以殷梨亭的年紀才剛剛在師兄的帶領下進入江湖,這次就是順帶被帶來見見各門各派開開眼界的,當然他自己也很樂意。
主要就是為了峨眉玉女劍。
殷梨亭是武當七弟子里唯一一個單純用劍的,對于江湖上用劍的高手自然更多幾分關注,近年來聲名鵲起的玉女劍也是其一。
尤其受過幾位師兄都親口贊嘆過其劍術。
張翠山知道他這份心思,邊拉了他的手追上隊伍邊笑道,“待會兒儀式開始總會見到的,不過峨眉這么大,師弟你可別迷路。”
殷梨亭白面微紅,忙跟上去了。
在各門派齊聚峨眉山時,作為主角的方艷青正在院中。
為這場儀式忙了兩月的她在今日卻是最悠閑的人,只需在院中沐浴更衣焚香等到了時間前往大殿完成繼任掌門的儀式。
方艷青站在院中,看著那被白雪壓枝的一樹點點紅梅。
手中拿著孤鴻子師兄曾在樹下埋的梅花酒,灑在他親手所種的紅梅樹下,孤鴻子雖然釀地一手好酒但他自己卻因心疾不能飲。

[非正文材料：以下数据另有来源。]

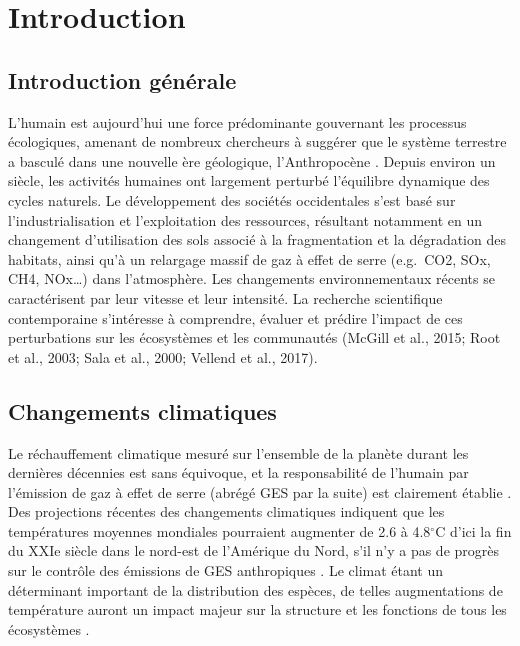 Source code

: \francais

\chapter*{Introduction}

\hypertarget{introduction-guxe9nuxe9rale}{%
\section{Introduction générale}\label{introduction-guxe9nuxe9rale}}

L'humain est aujourd'hui une force prédominante gouvernant les processus
écologiques, amenant de nombreux chercheurs à suggérer que le système
terrestre a basculé dans une nouvelle ère géologique, l'Anthropocène
\citep{crutzen_geology_2002}. Depuis environ un siècle, les activités
humaines ont largement perturbé l'équilibre dynamique des cycles
naturels. Le développement des sociétés occidentales s'est basé sur
l'industrialisation et l'exploitation des ressources, résultant
notamment en un changement d'utilisation des sols associé à la
fragmentation et la dégradation des habitats, ainsi qu'à un relargage
massif de gaz à effet de serre (e.g.~CO2, SOx, CH4, NOx\ldots) dans
l'atmosphère. Les changements environnementaux récents se caractérisent
par leur vitesse et leur intensité. La recherche scientifique
contemporaine s'intéresse à comprendre, évaluer et prédire l'impact de
ces perturbations sur les écosystèmes et les communautés (McGill et al.,
2015; Root et al., 2003; Sala et al., 2000; Vellend et al., 2017).

\hypertarget{changements-climatiques}{%
\section{Changements climatiques}\label{changements-climatiques}}

Le réchauffement climatique mesuré sur l'ensemble de la planète durant
les dernières décennies est sans équivoque, et la responsabilité de
l'humain par l'émission de gaz à effet de serre (abrégé GES par la
suite) est clairement établie \citep{ipcc_climate_2014}. Des projections
récentes des changements climatiques indiquent que les températures
moyennes mondiales pourraient augmenter de 2.6 à 4.8\(^{\circ}\)C d'ici
la fin du XXIe siècle dans le nord-est de l'Amérique du Nord, s'il n'y a
pas de progrès sur le contrôle des émissions de GES anthropiques
\citep{ipcc_climate_2014}. Le climat étant un déterminant important de
la distribution des espèces, de telles augmentations de température
auront un impact majeur sur la structure et les fonctions de tous les
écosystèmes \citep{bellard_impacts_2012, gauthier_vulnerability_2015}.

據他所說這門技藝還是幼時愛酒的父親教他的,而她來了以后這酒基本就都歸她了,每每在旁他都是飲著清茶代酒。
如今也算是讓他自己品嘗下,不過大概會被父親搶走吧
方艷青想起這些唇邊不禁泛起笑意,隨之而來又是惆悵。腦海中一時想到了師兄孤鴻子,想到了父親,又想到了楊逍。
她知道等今日儀式完成
從此她的人生便要走上另一條無法回頭的道路了。
但沒什么可后悔的。
這是她兩年來深思熟慮后的決定,父親和師兄雖不在了,可她還在,既然如此他們未能完成的遺志便由她來完成吧。

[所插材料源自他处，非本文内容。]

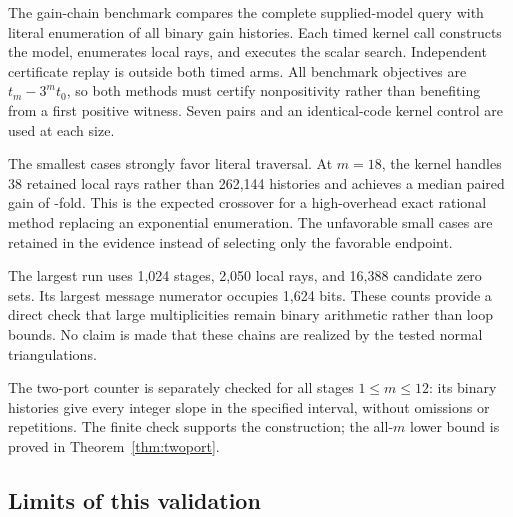 The gain-chain benchmark compares the complete supplied-model query with
literal enumeration of all binary gain histories. Each timed kernel call
constructs the model, enumerates local rays, and executes the scalar search.
Independent certificate replay is outside both timed arms. All benchmark
objectives are $t_m-3^m t_0$, so both methods must certify nonpositivity rather
than benefiting from a first positive witness. Seven pairs and an identical-code
kernel control are used at each size.

\begin{table}[ht]
\centering\small

\caption{Algebraic gain-chain timings. ``Paired gain'' is the median of the
seven literal/kernel ratios, not the ratio of the two reported medians.
The literal baseline is complete history enumeration, not the best algorithm
for this analytically soluble family.}
\end{table}

The smallest cases strongly favor literal traversal. At $m=18$, the kernel
handles 38 retained local rays rather than 262,144 histories and achieves a
median paired gain of \LastGain-fold. This is the expected crossover for a
high-overhead exact rational method replacing an exponential enumeration.
The unfavorable small cases are retained in the evidence instead of selecting
only the favorable endpoint.

\begin{table}[ht]
\centering\small

\caption{Larger supplied algebraic chains. These are single unpaired scaling
runs, not stable comparative timing estimates. There are $2^m$ admissible
histories, none explicitly enumerated by the kernel.}
\end{table}

The largest run uses 1,024 stages, 2,050 local rays, and 16,388 candidate zero
sets. Its largest message numerator occupies 1,624 bits. These counts provide
a direct check that large multiplicities remain binary arithmetic rather than
loop bounds. No claim is made that these chains are realized by the tested
normal triangulations.

The two-port counter is separately checked for all stages $1\leq m\leq12$:
its binary histories give every integer slope in the specified interval,
without omissions or repetitions. The finite check supports the construction;
the all-$m$ lower bound is proved in Theorem~\ref{thm:twoport}.

\subsection{Limits of this validation}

而從前身為普通峨眉弟子的方艷青或許可以和楊逍在一起,但從今往后身為峨眉派掌門的她與明教左使便再無任何瓜葛了。
盡管已決心斷情絕愛,可情又豈是說斷就斷的
寒英紛飛,飄飄如柳絮。
就這般落在院中梅樹下獨立的纖微身影上,雪落在未曾挽起順滑地披散在身后的烏黑鴉發,落在弱不禁風的單薄白衣上。
她卻不覺寒冷,只倚在梅樹下微闔著眸似在安睡。
有晶瑩的雪花落在她纖長卷翹的霜睫上,瑩白無暇的肌膚與白衣白雪幾乎融為一體,像是冰雪雕琢的神仙玉人。
頭頂是一樹怒放的灼灼紅梅,點綴在皚皚白雪中。
梅似雪,雪如人,都無一點塵。1
因迷路而被探出墻頭的梅花吸引誤入這座小院的少年,當驚鴻一瞥這好似紅梅白雪化人的如畫一幕怔愣良久后。
腦海中便莫名出現了這句曾偶然聽師兄念過的詩,他還記得有一句對應的是山似玉,玉如君,相看一笑溫。2
好似順應他所想,那梅樹下的玉人緩緩張開了霜睫看向了他,只是他們之間卻沒有相視一笑,她潔若冰雪,神態亦冷若冰雪。
“你是誰”
方艷青早已察覺到院中有人到來,只以為是峨眉弟子并未在意,不曾想待睜開眼所見的卻是一陌生的青衣少年。
生地玉雪可愛,秀氣的眉眼青澀稚嫩。
方艷青只問了一句,他便靦腆地紅了雪白的臉頰,手足無措地向她行禮自我介紹,“在,在下是武當殷梨亭,今日隨家師”
殷梨亭磕磕絆絆的解釋,卻因為緊張總說不清楚,生怕眼前這個像是神仙般的姐姐誤會一時情急地竟忍不住紅了眼眶。